▶ Exercise instructions
Examine each line of the data. Copy those that contain the string "directory".

▶ Records for the task
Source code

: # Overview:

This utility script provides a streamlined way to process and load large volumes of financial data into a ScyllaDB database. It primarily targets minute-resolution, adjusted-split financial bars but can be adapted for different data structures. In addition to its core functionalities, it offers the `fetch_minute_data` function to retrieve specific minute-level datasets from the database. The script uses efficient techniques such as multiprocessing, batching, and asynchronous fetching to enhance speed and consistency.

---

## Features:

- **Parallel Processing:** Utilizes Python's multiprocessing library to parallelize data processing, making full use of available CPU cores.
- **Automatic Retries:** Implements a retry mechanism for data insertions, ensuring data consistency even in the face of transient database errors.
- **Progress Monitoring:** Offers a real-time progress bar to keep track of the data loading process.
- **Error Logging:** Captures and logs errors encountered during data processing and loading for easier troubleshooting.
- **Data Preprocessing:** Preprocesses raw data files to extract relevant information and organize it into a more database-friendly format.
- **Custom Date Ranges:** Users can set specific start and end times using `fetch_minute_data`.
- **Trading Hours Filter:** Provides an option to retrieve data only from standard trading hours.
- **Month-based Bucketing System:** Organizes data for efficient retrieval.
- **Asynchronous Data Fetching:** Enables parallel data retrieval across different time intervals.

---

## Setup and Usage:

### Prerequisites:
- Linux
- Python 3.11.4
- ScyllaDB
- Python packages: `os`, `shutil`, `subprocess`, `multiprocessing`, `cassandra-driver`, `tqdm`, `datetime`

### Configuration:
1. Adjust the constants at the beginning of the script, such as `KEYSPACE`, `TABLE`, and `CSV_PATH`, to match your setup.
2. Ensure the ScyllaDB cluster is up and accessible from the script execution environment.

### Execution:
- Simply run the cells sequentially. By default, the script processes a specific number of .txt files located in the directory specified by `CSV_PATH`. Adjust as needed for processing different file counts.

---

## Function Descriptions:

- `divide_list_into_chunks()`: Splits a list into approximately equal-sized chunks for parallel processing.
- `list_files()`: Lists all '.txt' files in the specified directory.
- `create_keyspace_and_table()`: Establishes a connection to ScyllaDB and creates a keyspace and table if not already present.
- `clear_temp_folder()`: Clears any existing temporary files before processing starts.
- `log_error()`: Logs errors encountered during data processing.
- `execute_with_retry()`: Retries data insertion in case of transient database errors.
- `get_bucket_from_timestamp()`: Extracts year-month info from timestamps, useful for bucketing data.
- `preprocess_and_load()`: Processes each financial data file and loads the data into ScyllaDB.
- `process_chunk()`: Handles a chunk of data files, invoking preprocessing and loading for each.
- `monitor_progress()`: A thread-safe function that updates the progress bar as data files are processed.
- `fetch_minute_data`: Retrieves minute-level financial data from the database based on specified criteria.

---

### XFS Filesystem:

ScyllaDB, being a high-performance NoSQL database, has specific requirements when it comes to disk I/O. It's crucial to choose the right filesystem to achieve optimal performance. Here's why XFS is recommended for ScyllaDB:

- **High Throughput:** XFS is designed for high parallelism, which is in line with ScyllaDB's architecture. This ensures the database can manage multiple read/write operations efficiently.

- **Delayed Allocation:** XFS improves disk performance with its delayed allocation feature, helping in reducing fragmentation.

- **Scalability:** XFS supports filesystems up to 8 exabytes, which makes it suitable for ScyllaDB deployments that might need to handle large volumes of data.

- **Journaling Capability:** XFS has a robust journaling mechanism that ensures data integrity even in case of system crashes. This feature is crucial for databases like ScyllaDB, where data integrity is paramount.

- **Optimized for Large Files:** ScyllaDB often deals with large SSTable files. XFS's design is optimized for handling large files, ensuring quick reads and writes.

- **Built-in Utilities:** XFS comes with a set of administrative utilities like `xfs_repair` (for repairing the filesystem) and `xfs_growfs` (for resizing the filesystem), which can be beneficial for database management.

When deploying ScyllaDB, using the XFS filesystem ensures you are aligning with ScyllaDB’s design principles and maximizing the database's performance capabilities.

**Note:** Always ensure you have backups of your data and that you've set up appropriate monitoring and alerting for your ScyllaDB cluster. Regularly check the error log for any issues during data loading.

▶ Output for this task
- Simply run the cells sequentially. By default, the script processes a specific number of .txt files located in the directory specified by `CSV_PATH`. Adjust as needed for processing different file counts.
- `list_files()`: Lists all '.txt' files in the specified directory.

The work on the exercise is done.